French Heritage Festival at Kent House Plantation
Settled by the French in the 1700s, Natchitoches Poste became the oldest town in Louisiana. It was here that Pierre Baillio served as an officer at Fort St. Jean Baptiste, marrying Marie Catherine Poissot and raising a family.
His eldest son, Pierre Baillio, received a 500-arpent land grant from King Charles IV of Spain, who ruled Louisiana at the time, near the Poste des Rapides (present-day Alexandria) and built a home beginning in 1796 for his wife Magdelaine Emelie LaCour and their 11 children.
Today, Kent Plantation House, typical of a Louisiana Creole colonial working plantation home, is one of the oldest standing structures in the state.
The original home, completed in 1800, contains six rooms and is raised off the ground to avoid flooding from Bayou Rapides.

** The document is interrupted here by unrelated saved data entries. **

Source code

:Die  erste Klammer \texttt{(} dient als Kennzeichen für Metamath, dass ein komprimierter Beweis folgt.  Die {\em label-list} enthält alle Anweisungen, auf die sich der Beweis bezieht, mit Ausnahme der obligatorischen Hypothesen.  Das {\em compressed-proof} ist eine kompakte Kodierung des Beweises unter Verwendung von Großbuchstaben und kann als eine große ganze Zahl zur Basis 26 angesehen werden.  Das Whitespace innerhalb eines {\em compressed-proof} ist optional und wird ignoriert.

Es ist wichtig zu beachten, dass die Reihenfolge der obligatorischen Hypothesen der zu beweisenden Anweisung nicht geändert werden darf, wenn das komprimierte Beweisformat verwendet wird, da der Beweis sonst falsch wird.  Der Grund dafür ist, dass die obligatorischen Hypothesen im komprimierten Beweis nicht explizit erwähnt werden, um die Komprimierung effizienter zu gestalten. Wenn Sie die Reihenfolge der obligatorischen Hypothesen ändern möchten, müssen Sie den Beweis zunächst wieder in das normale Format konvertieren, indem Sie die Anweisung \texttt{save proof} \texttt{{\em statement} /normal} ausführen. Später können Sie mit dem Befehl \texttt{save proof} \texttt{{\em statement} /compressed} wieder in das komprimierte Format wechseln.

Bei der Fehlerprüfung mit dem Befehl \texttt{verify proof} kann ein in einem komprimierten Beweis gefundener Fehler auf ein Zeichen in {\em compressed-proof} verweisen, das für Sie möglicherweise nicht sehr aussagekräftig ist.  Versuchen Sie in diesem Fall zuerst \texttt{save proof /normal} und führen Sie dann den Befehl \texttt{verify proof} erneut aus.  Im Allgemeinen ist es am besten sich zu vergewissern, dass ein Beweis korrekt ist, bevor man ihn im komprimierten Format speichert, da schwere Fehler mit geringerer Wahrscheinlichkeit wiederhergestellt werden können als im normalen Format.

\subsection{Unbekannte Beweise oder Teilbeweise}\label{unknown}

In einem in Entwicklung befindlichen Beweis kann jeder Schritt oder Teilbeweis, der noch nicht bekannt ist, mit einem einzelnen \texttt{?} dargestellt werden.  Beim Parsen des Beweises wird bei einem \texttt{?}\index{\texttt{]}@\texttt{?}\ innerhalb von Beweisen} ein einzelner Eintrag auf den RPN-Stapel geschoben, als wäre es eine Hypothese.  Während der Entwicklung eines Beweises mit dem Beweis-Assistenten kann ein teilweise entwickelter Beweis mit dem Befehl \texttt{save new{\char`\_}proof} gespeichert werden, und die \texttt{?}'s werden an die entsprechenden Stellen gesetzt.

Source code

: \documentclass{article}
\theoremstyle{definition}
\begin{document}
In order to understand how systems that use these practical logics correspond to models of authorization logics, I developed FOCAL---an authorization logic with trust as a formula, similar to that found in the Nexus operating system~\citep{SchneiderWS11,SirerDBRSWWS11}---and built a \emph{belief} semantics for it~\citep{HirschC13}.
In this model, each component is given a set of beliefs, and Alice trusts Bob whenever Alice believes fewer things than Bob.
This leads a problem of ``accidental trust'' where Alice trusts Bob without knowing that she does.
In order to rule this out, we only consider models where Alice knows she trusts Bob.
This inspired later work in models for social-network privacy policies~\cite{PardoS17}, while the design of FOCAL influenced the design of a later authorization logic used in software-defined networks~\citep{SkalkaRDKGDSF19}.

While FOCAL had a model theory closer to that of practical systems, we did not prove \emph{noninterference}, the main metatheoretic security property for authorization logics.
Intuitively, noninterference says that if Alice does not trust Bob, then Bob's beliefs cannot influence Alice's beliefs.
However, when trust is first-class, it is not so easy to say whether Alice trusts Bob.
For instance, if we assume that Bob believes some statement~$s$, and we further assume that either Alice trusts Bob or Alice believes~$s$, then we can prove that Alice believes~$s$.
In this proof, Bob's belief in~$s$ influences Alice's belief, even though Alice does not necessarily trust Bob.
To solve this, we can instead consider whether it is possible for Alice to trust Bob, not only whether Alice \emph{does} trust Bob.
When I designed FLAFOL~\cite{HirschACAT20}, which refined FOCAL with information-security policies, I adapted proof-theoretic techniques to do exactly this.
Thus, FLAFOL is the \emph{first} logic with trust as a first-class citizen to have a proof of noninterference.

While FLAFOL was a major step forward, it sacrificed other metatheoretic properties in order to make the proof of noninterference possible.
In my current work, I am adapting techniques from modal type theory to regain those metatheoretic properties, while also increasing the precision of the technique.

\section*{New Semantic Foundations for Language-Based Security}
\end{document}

Robert C. Hynson of Maryland purchased the home in 1842 from the Baillio heirs, added two wings to the front gallery and gave the architecture a Greek Revival style.

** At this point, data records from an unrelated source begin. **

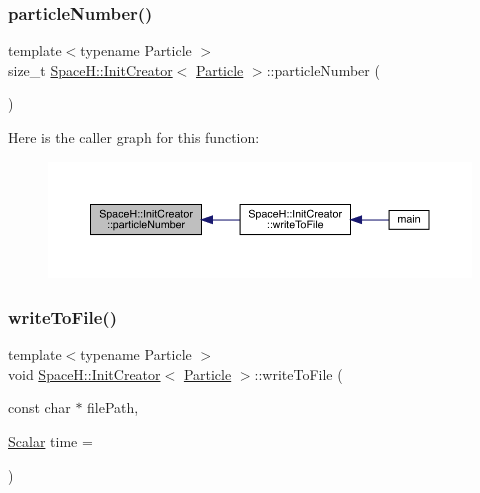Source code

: \mbox{\label{class_space_h_1_1_init_creator_ad6dde97c265c5336f5d9e16b36dfad5c}} 
\subsubsection{\texorpdfstring{particle\+Number()}{particleNumber()}}
{\footnotesize\ttfamily template$<$typename Particle $>$ \\
size\+\_\+t \mbox{\hyperlink{class_space_h_1_1_init_creator}{Space\+H\+::\+Init\+Creator}}$<$ \mbox{\hyperlink{struct_space_h_1_1_particle}{Particle}} $>$\+::particle\+Number (\begin{DoxyParamCaption}{ }\end{DoxyParamCaption})\hspace{0.3cm}{\ttfamily [inline]}}

Here is the caller graph for this function\+:
\nopagebreak
\begin{figure}[H]
\begin{center}
\leavevmode
\includegraphics[width=350pt]{class_space_h_1_1_init_creator_ad6dde97c265c5336f5d9e16b36dfad5c_icgraph}
\end{center}
\end{figure}
\mbox{\label{class_space_h_1_1_init_creator_a6cf46010b11b3b7ad19f1d37e2cb1cb4}} 
\subsubsection{\texorpdfstring{write\+To\+File()}{writeToFile()}}
{\footnotesize\ttfamily template$<$typename Particle $>$ \\
void \mbox{\hyperlink{class_space_h_1_1_init_creator}{Space\+H\+::\+Init\+Creator}}$<$ \mbox{\hyperlink{struct_space_h_1_1_particle}{Particle}} $>$\+::write\+To\+File (\begin{DoxyParamCaption}\item[{const char $\ast$}]{file\+Path,  }\item[{\mbox{\hyperlink{class_space_h_1_1_init_creator_ac049ccad04f7cd33cc95b17ad763a988}{Scalar}}}]{time = {} }\end{DoxyParamCaption})\hspace{0.3cm}{\ttfamily [inline]}}

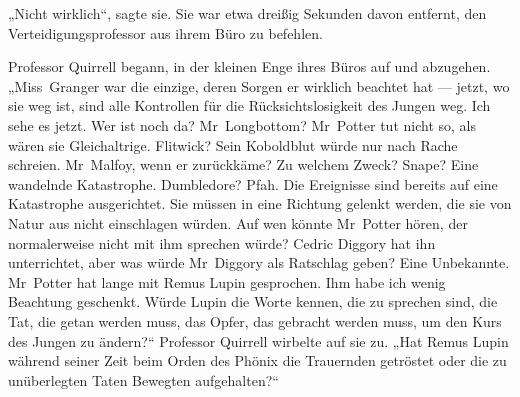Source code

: „Nicht wirklich“, sagte sie. Sie war etwa dreißig Sekunden davon entfernt, den Verteidigungsprofessor aus ihrem Büro zu befehlen.

Professor Quirrell begann, in der kleinen Enge ihres Büros auf und abzugehen.
„Miss~Granger war die einzige, deren Sorgen er wirklich beachtet hat — jetzt, wo sie weg ist, sind alle Kontrollen für die Rücksichtslosigkeit des Jungen weg. Ich sehe es jetzt. Wer ist noch da? Mr~Longbottom? Mr~Potter tut nicht so, als wären sie Gleichaltrige. Flitwick? Sein Koboldblut würde nur nach Rache schreien. Mr~Malfoy, wenn er zurückkäme? Zu welchem Zweck? Snape? Eine wandelnde Katastrophe. Dumbledore? Pfah. Die Ereignisse sind bereits auf eine Katastrophe ausgerichtet. Sie müssen in eine Richtung gelenkt werden, die sie von Natur aus nicht einschlagen würden. Auf wen könnte Mr~Potter hören, der normalerweise nicht mit ihm sprechen würde? Cedric Diggory hat ihn unterrichtet, aber was würde Mr~Diggory als Ratschlag geben? Eine Unbekannte. Mr~Potter hat lange mit Remus Lupin gesprochen. Ihm habe ich wenig Beachtung geschenkt. Würde Lupin die Worte kennen, die zu sprechen sind, die Tat, die getan werden muss, das Opfer, das gebracht werden muss, um den Kurs des Jungen zu ändern?“
Professor Quirrell wirbelte auf sie zu.
„Hat Remus Lupin während seiner Zeit beim Orden des Phönix die Trauernden getröstet oder die zu unüberlegten Taten Bewegten aufgehalten?“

The house was named for Hynson’s home in Kent County, Maryland, and is now listed in the National Register of Historic Places.
Because three nationalities were involved in development of Kent Plantation House, staff and docents give tours to the public and discuss all three, mainly Central Louisiana culture — which includes being under French, Spanish and American rule — between 1795 and 1855.
This weekend the plantation and the Rapides Parish Friends of the Library are hosting the French Heritage Festival from 10 a.m. to 3 p.m. Saturday, May 18, on the plantation grounds, offering music, dance lessons, candlemaking, crafts and traiteur (faith healing) remedies. Demonstrations include Oma’s Favorite Soap Cottage soap making from 11 a.m. to 1 p.m. and bourée lessons from noon to 2 p.m. A children’s program with percussionist Elizabeth Vidos is also planned.
Local Cajun food vendors include Guillory’s Specialty Meats, Po-Boy Express-Alexandria, Something Borrowed, A Rental Company and LLC Simply Carmelicious Authentic Pralines. Look for jambalaya, red beans and rice, boudin, poboys and snowballs, to name a few.
Local authors will be present, including Viola Fontenot, author of “A Cajun Girls Sharecropping Years,” which won the Humanitarian Book of the Year by the Louisiana Endowment for the Humanities, and Earlene Broussard, former director of the Council for the Development of French in Louisiana and recent winner of the Trailblazer Award by Acadiana Profile magazine. Yours truly will also be on hand selling copies of my Cajun romances and Louisiana-based mysteries.